▸ **Exercise goal**
Go through the entries below and count the lines holding the word "generating". Reply with only the number, please.
Content starts
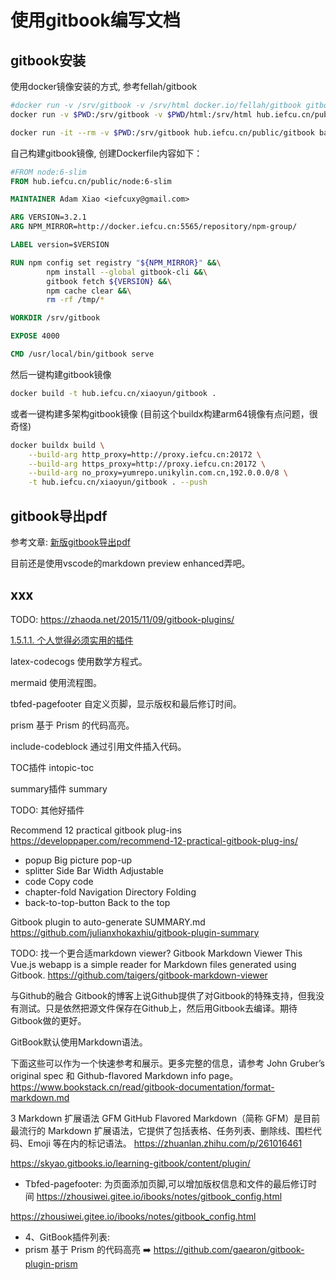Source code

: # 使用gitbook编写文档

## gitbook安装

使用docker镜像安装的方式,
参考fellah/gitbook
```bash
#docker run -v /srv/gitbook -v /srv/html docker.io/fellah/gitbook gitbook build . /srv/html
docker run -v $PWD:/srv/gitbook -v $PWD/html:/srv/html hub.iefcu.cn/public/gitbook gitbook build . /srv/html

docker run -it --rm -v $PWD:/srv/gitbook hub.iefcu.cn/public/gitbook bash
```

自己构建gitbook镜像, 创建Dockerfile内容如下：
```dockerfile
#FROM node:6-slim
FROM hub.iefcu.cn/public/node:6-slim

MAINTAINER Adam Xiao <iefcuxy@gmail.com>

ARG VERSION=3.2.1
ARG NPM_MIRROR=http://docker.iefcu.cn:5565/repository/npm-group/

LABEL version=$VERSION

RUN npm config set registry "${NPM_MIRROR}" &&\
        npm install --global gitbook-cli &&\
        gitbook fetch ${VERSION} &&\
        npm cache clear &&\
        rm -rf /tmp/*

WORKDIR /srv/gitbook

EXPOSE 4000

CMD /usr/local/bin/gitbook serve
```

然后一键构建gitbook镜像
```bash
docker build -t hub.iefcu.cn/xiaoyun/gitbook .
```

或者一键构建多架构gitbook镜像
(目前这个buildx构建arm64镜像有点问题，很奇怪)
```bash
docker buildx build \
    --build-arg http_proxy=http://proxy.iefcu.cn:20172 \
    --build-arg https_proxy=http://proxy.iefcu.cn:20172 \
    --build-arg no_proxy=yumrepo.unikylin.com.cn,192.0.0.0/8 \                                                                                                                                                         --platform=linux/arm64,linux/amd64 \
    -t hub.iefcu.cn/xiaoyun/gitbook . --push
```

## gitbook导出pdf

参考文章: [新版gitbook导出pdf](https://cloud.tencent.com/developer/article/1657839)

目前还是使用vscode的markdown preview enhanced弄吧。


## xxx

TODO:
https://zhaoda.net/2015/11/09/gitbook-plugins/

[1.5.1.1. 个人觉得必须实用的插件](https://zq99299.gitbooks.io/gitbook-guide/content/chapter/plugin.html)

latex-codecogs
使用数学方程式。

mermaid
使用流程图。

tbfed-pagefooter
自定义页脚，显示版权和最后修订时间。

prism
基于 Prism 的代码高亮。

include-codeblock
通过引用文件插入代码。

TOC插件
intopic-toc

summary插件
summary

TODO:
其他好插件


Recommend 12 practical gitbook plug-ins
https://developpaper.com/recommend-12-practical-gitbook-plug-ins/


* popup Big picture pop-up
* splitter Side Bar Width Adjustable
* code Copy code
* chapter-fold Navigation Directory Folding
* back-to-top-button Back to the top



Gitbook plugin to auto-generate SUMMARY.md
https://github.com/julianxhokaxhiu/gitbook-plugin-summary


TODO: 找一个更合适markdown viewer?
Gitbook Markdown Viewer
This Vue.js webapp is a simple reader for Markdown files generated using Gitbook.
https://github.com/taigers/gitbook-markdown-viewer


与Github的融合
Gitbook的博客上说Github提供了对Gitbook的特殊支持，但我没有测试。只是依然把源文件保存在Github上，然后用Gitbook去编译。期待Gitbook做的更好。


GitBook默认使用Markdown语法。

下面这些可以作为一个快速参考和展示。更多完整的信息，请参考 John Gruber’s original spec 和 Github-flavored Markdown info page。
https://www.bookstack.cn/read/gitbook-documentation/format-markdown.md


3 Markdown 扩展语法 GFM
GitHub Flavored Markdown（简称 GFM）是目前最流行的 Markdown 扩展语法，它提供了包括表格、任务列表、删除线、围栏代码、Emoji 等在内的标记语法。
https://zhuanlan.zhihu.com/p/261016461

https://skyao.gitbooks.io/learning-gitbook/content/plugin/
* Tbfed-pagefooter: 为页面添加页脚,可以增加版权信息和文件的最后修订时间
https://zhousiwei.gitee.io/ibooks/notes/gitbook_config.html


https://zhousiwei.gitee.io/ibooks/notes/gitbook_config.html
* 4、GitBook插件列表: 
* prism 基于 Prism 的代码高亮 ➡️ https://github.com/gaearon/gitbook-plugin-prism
Content ends
Content starts
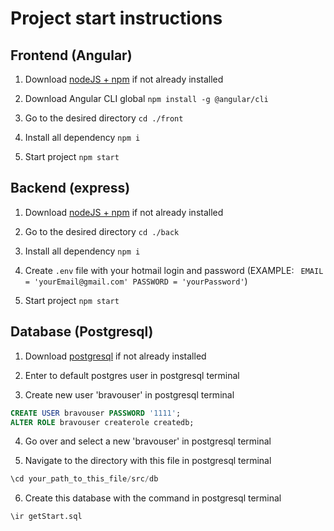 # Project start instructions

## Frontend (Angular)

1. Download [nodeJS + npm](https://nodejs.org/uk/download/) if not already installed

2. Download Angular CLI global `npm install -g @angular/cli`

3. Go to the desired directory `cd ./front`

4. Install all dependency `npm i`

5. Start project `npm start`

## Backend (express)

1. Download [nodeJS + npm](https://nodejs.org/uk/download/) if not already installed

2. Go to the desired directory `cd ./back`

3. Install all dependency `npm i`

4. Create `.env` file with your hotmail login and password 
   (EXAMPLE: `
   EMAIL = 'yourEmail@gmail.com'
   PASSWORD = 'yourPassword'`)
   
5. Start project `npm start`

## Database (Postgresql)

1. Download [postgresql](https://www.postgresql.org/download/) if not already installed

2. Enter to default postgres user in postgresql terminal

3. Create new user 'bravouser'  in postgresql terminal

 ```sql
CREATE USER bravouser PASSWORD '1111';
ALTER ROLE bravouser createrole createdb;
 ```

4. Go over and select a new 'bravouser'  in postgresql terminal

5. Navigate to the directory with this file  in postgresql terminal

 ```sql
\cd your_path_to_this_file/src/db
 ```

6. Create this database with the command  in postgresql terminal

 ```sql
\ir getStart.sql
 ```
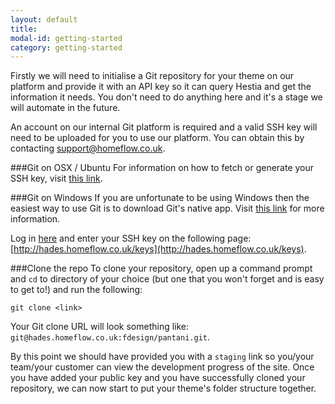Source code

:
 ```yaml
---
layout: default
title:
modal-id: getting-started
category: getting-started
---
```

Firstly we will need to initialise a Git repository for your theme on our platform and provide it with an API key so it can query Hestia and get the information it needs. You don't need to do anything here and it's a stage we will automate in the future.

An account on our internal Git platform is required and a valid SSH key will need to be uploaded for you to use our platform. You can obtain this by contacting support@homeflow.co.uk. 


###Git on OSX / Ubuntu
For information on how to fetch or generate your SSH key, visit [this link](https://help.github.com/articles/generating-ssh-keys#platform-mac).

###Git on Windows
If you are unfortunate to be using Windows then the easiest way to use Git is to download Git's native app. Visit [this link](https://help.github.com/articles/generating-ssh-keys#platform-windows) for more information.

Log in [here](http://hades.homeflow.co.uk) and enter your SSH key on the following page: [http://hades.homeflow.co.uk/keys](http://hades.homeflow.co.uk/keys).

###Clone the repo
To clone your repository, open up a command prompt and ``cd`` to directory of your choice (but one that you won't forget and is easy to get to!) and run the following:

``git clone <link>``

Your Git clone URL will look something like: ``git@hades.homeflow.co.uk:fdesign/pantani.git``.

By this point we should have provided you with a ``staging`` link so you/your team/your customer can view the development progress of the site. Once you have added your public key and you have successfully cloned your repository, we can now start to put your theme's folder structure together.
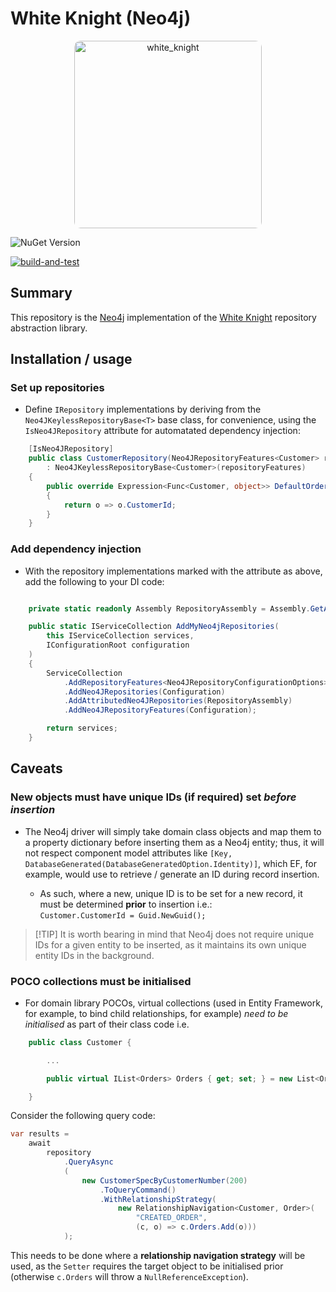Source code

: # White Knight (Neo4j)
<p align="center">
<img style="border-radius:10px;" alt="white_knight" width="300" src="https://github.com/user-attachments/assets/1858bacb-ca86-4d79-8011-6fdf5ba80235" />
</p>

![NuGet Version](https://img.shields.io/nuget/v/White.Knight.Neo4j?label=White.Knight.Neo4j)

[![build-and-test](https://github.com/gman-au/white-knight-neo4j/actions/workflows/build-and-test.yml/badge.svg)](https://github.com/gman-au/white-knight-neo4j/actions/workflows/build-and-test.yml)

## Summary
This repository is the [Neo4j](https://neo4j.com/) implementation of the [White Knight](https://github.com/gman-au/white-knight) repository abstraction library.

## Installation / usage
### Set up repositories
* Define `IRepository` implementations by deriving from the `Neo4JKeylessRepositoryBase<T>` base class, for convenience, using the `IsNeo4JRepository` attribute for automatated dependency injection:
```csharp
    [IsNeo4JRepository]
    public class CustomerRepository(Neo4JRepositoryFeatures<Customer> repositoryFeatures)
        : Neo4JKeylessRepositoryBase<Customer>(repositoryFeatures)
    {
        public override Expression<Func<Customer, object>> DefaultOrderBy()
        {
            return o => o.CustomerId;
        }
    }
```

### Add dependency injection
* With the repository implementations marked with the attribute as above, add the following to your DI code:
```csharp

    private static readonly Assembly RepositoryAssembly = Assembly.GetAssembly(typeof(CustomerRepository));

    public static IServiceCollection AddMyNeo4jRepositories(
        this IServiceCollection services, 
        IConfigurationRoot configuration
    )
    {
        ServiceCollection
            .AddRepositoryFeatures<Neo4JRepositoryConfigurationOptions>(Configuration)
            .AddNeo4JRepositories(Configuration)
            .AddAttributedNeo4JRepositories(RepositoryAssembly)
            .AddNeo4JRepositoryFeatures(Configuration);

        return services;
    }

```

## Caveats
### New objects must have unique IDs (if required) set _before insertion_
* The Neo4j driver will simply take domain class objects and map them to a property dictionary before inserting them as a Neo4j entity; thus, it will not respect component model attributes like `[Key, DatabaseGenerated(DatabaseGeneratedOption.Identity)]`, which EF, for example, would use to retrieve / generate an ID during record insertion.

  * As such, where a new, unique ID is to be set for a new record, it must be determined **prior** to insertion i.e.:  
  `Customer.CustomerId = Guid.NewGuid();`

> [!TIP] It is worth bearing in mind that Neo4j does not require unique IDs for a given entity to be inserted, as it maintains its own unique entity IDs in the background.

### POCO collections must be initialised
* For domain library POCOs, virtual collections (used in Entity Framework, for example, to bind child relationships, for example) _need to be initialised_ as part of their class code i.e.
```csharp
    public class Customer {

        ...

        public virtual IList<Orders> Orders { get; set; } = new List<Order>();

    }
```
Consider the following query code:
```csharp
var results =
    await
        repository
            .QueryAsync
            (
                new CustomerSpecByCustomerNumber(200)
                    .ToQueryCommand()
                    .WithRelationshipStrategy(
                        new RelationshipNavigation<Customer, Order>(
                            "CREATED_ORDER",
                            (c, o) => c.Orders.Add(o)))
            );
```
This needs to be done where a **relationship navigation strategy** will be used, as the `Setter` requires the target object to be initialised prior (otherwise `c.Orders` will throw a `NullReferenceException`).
Content ends
▸ **Task output**
2